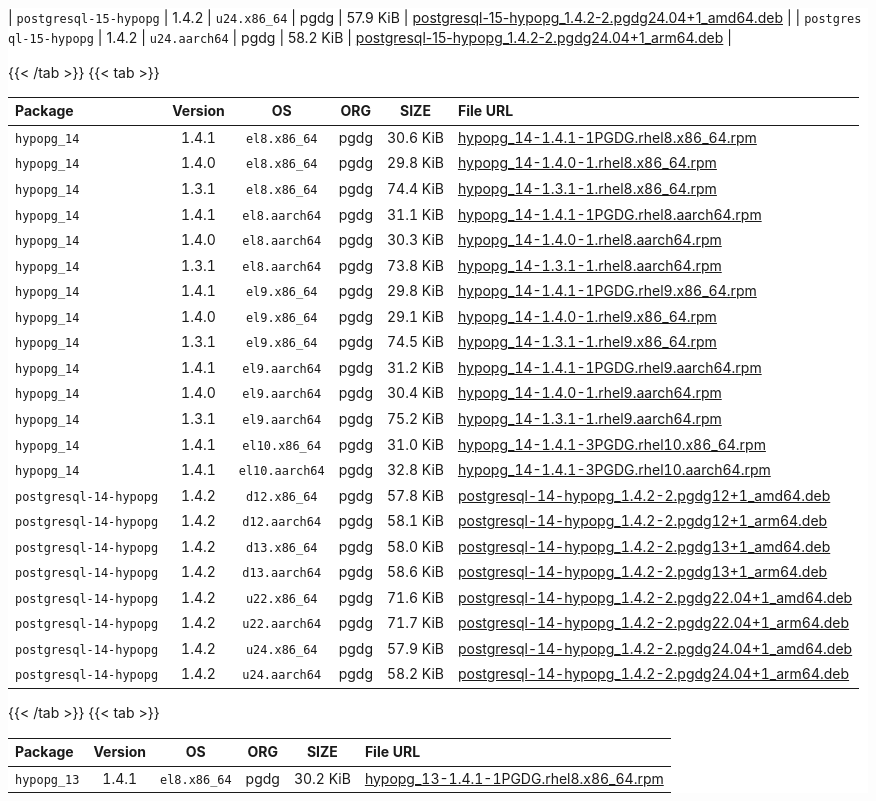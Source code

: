 | `postgresql-15-hypopg` | 1.4.2 | `u24.x86_64` | pgdg | 57.9 KiB | [postgresql-15-hypopg_1.4.2-2.pgdg24.04+1_amd64.deb](https://apt.postgresql.org/pub/repos/apt/pool/main/h/hypopg/postgresql-15-hypopg_1.4.2-2.pgdg24.04+1_amd64.deb) |
| `postgresql-15-hypopg` | 1.4.2 | `u24.aarch64` | pgdg | 58.2 KiB | [postgresql-15-hypopg_1.4.2-2.pgdg24.04+1_arm64.deb](https://apt.postgresql.org/pub/repos/apt/pool/main/h/hypopg/postgresql-15-hypopg_1.4.2-2.pgdg24.04+1_arm64.deb) |

{{< /tab >}}
{{< tab >}}

| **Package** | **Version** | **OS** | **ORG** | **SIZE** | **File URL** |
|:------------|:-----------:|:------:|:-------:|:--------:|:--------------|
| `hypopg_14` | 1.4.1 | `el8.x86_64` | pgdg | 30.6 KiB | [hypopg_14-1.4.1-1PGDG.rhel8.x86_64.rpm](https://download.postgresql.org/pub/repos/yum/14/redhat/rhel-8-x86_64/hypopg_14-1.4.1-1PGDG.rhel8.x86_64.rpm) |
| `hypopg_14` | 1.4.0 | `el8.x86_64` | pgdg | 29.8 KiB | [hypopg_14-1.4.0-1.rhel8.x86_64.rpm](https://download.postgresql.org/pub/repos/yum/14/redhat/rhel-8-x86_64/hypopg_14-1.4.0-1.rhel8.x86_64.rpm) |
| `hypopg_14` | 1.3.1 | `el8.x86_64` | pgdg | 74.4 KiB | [hypopg_14-1.3.1-1.rhel8.x86_64.rpm](https://download.postgresql.org/pub/repos/yum/14/redhat/rhel-8-x86_64/hypopg_14-1.3.1-1.rhel8.x86_64.rpm) |
| `hypopg_14` | 1.4.1 | `el8.aarch64` | pgdg | 31.1 KiB | [hypopg_14-1.4.1-1PGDG.rhel8.aarch64.rpm](https://download.postgresql.org/pub/repos/yum/14/redhat/rhel-8-aarch64/hypopg_14-1.4.1-1PGDG.rhel8.aarch64.rpm) |
| `hypopg_14` | 1.4.0 | `el8.aarch64` | pgdg | 30.3 KiB | [hypopg_14-1.4.0-1.rhel8.aarch64.rpm](https://download.postgresql.org/pub/repos/yum/14/redhat/rhel-8-aarch64/hypopg_14-1.4.0-1.rhel8.aarch64.rpm) |
| `hypopg_14` | 1.3.1 | `el8.aarch64` | pgdg | 73.8 KiB | [hypopg_14-1.3.1-1.rhel8.aarch64.rpm](https://download.postgresql.org/pub/repos/yum/14/redhat/rhel-8-aarch64/hypopg_14-1.3.1-1.rhel8.aarch64.rpm) |
| `hypopg_14` | 1.4.1 | `el9.x86_64` | pgdg | 29.8 KiB | [hypopg_14-1.4.1-1PGDG.rhel9.x86_64.rpm](https://download.postgresql.org/pub/repos/yum/14/redhat/rhel-9-x86_64/hypopg_14-1.4.1-1PGDG.rhel9.x86_64.rpm) |
| `hypopg_14` | 1.4.0 | `el9.x86_64` | pgdg | 29.1 KiB | [hypopg_14-1.4.0-1.rhel9.x86_64.rpm](https://download.postgresql.org/pub/repos/yum/14/redhat/rhel-9-x86_64/hypopg_14-1.4.0-1.rhel9.x86_64.rpm) |
| `hypopg_14` | 1.3.1 | `el9.x86_64` | pgdg | 74.5 KiB | [hypopg_14-1.3.1-1.rhel9.x86_64.rpm](https://download.postgresql.org/pub/repos/yum/14/redhat/rhel-9-x86_64/hypopg_14-1.3.1-1.rhel9.x86_64.rpm) |
| `hypopg_14` | 1.4.1 | `el9.aarch64` | pgdg | 31.2 KiB | [hypopg_14-1.4.1-1PGDG.rhel9.aarch64.rpm](https://download.postgresql.org/pub/repos/yum/14/redhat/rhel-9-aarch64/hypopg_14-1.4.1-1PGDG.rhel9.aarch64.rpm) |
| `hypopg_14` | 1.4.0 | `el9.aarch64` | pgdg | 30.4 KiB | [hypopg_14-1.4.0-1.rhel9.aarch64.rpm](https://download.postgresql.org/pub/repos/yum/14/redhat/rhel-9-aarch64/hypopg_14-1.4.0-1.rhel9.aarch64.rpm) |
| `hypopg_14` | 1.3.1 | `el9.aarch64` | pgdg | 75.2 KiB | [hypopg_14-1.3.1-1.rhel9.aarch64.rpm](https://download.postgresql.org/pub/repos/yum/14/redhat/rhel-9-aarch64/hypopg_14-1.3.1-1.rhel9.aarch64.rpm) |
| `hypopg_14` | 1.4.1 | `el10.x86_64` | pgdg | 31.0 KiB | [hypopg_14-1.4.1-3PGDG.rhel10.x86_64.rpm](https://download.postgresql.org/pub/repos/yum/14/redhat/rhel-10-x86_64/hypopg_14-1.4.1-3PGDG.rhel10.x86_64.rpm) |
| `hypopg_14` | 1.4.1 | `el10.aarch64` | pgdg | 32.8 KiB | [hypopg_14-1.4.1-3PGDG.rhel10.aarch64.rpm](https://download.postgresql.org/pub/repos/yum/14/redhat/rhel-10-aarch64/hypopg_14-1.4.1-3PGDG.rhel10.aarch64.rpm) |
| `postgresql-14-hypopg` | 1.4.2 | `d12.x86_64` | pgdg | 57.8 KiB | [postgresql-14-hypopg_1.4.2-2.pgdg12+1_amd64.deb](https://apt.postgresql.org/pub/repos/apt/pool/main/h/hypopg/postgresql-14-hypopg_1.4.2-2.pgdg12+1_amd64.deb) |
| `postgresql-14-hypopg` | 1.4.2 | `d12.aarch64` | pgdg | 58.1 KiB | [postgresql-14-hypopg_1.4.2-2.pgdg12+1_arm64.deb](https://apt.postgresql.org/pub/repos/apt/pool/main/h/hypopg/postgresql-14-hypopg_1.4.2-2.pgdg12+1_arm64.deb) |
| `postgresql-14-hypopg` | 1.4.2 | `d13.x86_64` | pgdg | 58.0 KiB | [postgresql-14-hypopg_1.4.2-2.pgdg13+1_amd64.deb](https://apt.postgresql.org/pub/repos/apt/pool/main/h/hypopg/postgresql-14-hypopg_1.4.2-2.pgdg13+1_amd64.deb) |
| `postgresql-14-hypopg` | 1.4.2 | `d13.aarch64` | pgdg | 58.6 KiB | [postgresql-14-hypopg_1.4.2-2.pgdg13+1_arm64.deb](https://apt.postgresql.org/pub/repos/apt/pool/main/h/hypopg/postgresql-14-hypopg_1.4.2-2.pgdg13+1_arm64.deb) |
| `postgresql-14-hypopg` | 1.4.2 | `u22.x86_64` | pgdg | 71.6 KiB | [postgresql-14-hypopg_1.4.2-2.pgdg22.04+1_amd64.deb](https://apt.postgresql.org/pub/repos/apt/pool/main/h/hypopg/postgresql-14-hypopg_1.4.2-2.pgdg22.04+1_amd64.deb) |
| `postgresql-14-hypopg` | 1.4.2 | `u22.aarch64` | pgdg | 71.7 KiB | [postgresql-14-hypopg_1.4.2-2.pgdg22.04+1_arm64.deb](https://apt.postgresql.org/pub/repos/apt/pool/main/h/hypopg/postgresql-14-hypopg_1.4.2-2.pgdg22.04+1_arm64.deb) |
| `postgresql-14-hypopg` | 1.4.2 | `u24.x86_64` | pgdg | 57.9 KiB | [postgresql-14-hypopg_1.4.2-2.pgdg24.04+1_amd64.deb](https://apt.postgresql.org/pub/repos/apt/pool/main/h/hypopg/postgresql-14-hypopg_1.4.2-2.pgdg24.04+1_amd64.deb) |
| `postgresql-14-hypopg` | 1.4.2 | `u24.aarch64` | pgdg | 58.2 KiB | [postgresql-14-hypopg_1.4.2-2.pgdg24.04+1_arm64.deb](https://apt.postgresql.org/pub/repos/apt/pool/main/h/hypopg/postgresql-14-hypopg_1.4.2-2.pgdg24.04+1_arm64.deb) |

{{< /tab >}}
{{< tab >}}

| **Package** | **Version** | **OS** | **ORG** | **SIZE** | **File URL** |
|:------------|:-----------:|:------:|:-------:|:--------:|:--------------|
| `hypopg_13` | 1.4.1 | `el8.x86_64` | pgdg | 30.2 KiB | [hypopg_13-1.4.1-1PGDG.rhel8.x86_64.rpm](https://download.postgresql.org/pub/repos/yum/13/redhat/rhel-8-x86_64/hypopg_13-1.4.1-1PGDG.rhel8.x86_64.rpm) |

§ TASK PROMPT
What you return must be the lines above that run from the line with "pgdg | 31.0" to the line with "pgdg | 32.8", inclusive, each copied exactly.

§ ANSWER SECTION
| `hypopg_14` | 1.4.1 | `el10.x86_64` | pgdg | 31.0 KiB | [hypopg_14-1.4.1-3PGDG.rhel10.x86_64.rpm](https://download.postgresql.org/pub/repos/yum/14/redhat/rhel-10-x86_64/hypopg_14-1.4.1-3PGDG.rhel10.x86_64.rpm) |
| `hypopg_14` | 1.4.1 | `el10.aarch64` | pgdg | 32.8 KiB | [hypopg_14-1.4.1-3PGDG.rhel10.aarch64.rpm](https://download.postgresql.org/pub/repos/yum/14/redhat/rhel-10-aarch64/hypopg_14-1.4.1-3PGDG.rhel10.aarch64.rpm) |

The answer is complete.